7.03.2007

(0173) walk away

walk away when you hear the music. so beautiful. i was destined for this. intertwined towards the surface. without reason. and that's why we're here. ...definitely coming soon. common denominator left alone. exit slowly. it's like this huge machine. location means something apparently. you can't get it back because now it's too fucked up. because now you've fallen away from reality. you're damn right i have. swollen glands and i can no longer talk. nothing to say anyway and never coming back. felt your soul just for a minute and it was long enough. so just keep fucking until you've fucked yourself. disconnection; lights out.

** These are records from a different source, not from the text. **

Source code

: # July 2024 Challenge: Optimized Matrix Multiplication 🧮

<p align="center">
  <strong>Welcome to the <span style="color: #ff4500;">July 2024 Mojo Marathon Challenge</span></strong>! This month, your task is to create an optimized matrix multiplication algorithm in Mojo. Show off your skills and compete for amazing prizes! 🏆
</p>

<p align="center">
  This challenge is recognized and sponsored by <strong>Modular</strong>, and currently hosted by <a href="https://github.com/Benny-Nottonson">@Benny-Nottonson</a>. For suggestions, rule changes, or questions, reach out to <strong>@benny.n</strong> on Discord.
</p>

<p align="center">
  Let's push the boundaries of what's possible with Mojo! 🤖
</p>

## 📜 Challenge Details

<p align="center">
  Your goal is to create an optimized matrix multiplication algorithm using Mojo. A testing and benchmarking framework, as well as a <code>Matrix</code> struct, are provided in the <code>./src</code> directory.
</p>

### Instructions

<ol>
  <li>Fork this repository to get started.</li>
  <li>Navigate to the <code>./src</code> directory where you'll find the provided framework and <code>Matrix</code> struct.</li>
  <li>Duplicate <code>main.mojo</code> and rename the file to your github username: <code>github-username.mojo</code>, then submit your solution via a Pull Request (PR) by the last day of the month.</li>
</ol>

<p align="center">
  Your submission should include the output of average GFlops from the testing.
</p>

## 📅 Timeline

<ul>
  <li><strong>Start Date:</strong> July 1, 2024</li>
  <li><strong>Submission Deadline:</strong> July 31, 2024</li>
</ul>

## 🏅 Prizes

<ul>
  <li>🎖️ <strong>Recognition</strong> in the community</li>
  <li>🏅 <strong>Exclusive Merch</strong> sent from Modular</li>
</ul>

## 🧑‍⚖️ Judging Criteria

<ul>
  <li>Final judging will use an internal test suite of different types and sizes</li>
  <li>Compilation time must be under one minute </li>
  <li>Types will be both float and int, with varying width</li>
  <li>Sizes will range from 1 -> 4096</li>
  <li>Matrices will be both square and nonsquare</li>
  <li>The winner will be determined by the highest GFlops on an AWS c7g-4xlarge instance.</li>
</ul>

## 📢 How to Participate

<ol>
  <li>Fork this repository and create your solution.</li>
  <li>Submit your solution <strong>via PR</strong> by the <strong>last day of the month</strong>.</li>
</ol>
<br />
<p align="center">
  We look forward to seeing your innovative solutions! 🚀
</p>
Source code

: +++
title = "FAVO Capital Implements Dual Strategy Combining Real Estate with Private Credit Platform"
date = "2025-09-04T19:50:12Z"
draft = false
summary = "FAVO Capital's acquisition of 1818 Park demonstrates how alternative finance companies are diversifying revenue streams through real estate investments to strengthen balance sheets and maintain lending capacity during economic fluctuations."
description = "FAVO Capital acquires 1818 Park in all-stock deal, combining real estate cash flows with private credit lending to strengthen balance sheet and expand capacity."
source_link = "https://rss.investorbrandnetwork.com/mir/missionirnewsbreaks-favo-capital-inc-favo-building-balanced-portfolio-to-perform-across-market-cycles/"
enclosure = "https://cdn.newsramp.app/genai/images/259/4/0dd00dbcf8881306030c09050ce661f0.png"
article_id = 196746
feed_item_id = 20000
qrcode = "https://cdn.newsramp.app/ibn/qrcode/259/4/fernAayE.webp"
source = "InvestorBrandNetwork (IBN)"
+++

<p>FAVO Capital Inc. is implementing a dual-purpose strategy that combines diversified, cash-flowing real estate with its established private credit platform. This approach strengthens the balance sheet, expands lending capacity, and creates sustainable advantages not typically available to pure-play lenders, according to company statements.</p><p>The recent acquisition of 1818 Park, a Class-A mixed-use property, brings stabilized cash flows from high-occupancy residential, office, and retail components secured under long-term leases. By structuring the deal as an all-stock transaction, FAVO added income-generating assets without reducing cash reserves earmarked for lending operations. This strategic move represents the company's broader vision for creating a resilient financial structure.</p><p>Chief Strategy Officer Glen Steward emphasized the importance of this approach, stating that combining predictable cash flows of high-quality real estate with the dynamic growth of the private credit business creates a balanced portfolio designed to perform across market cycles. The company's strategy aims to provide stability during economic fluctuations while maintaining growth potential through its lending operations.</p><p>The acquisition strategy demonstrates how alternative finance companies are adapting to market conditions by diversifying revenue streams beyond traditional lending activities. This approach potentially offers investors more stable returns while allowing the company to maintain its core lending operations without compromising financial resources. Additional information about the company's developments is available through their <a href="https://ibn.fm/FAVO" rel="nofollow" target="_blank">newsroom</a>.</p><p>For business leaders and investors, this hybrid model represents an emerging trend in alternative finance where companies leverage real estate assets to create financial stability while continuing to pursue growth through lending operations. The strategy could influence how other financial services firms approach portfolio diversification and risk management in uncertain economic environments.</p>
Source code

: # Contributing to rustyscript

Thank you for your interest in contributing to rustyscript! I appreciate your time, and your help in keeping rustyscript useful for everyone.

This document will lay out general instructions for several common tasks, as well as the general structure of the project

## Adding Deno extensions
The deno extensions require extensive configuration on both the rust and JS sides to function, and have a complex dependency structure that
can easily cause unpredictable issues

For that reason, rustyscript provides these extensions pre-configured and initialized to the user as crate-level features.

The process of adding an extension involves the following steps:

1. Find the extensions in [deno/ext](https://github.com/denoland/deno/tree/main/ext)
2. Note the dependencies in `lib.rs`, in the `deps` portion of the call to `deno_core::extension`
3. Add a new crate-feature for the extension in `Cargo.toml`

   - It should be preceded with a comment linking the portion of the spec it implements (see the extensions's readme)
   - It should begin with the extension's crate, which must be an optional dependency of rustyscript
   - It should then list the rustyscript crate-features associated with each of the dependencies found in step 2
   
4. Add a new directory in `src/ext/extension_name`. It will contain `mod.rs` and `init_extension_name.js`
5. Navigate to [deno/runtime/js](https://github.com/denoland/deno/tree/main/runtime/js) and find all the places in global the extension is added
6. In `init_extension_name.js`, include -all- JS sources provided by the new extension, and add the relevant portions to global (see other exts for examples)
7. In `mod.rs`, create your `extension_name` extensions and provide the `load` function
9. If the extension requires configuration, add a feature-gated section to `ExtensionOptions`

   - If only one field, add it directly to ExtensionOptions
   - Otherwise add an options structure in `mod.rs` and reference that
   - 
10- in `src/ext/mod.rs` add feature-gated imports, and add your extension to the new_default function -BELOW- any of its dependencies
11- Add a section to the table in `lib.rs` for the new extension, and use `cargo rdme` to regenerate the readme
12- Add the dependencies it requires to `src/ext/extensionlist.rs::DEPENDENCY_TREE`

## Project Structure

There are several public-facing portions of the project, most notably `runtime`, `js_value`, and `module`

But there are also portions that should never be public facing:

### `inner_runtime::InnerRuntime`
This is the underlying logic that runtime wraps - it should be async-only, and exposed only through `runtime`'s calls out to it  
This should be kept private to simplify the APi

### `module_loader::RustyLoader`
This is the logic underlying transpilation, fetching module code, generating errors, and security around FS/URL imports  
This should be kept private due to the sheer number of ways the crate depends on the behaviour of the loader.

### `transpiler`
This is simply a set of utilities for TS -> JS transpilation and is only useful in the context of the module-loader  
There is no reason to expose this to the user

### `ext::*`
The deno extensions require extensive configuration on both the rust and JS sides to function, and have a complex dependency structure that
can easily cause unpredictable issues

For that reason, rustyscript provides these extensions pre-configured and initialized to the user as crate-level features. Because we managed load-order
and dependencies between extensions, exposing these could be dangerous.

walk away when you see the ocean splitting in half. something important. something worthwhile. yeah, right. just like coffee and bottled water. addicted to your own beauty. stand on the edge of a cliff waiting for salvation that only exists in yourself. you want what you can't have and it's such a pity. left alone with your own visions. i felt your empathy, but it wasn't enough. what am i? your dream? fuck you. it's almost over so just shut up. friction just makes it worse. timing always off. i've died a thousand times only to be resurrected as something less suitable for the world. attention whores parked on the side of the road; they wear makeup to hide their ugliness. and i write broken sentences to hide my apathy. and i write way too much. but it makes me feel good and that's all that matters. don't even know where this leads from here. nowhere i guess. much like anything else. just passing time, right? only time is passing us.

walk away when you feel the ground breaking apart but don't let me know. i'll already be gone.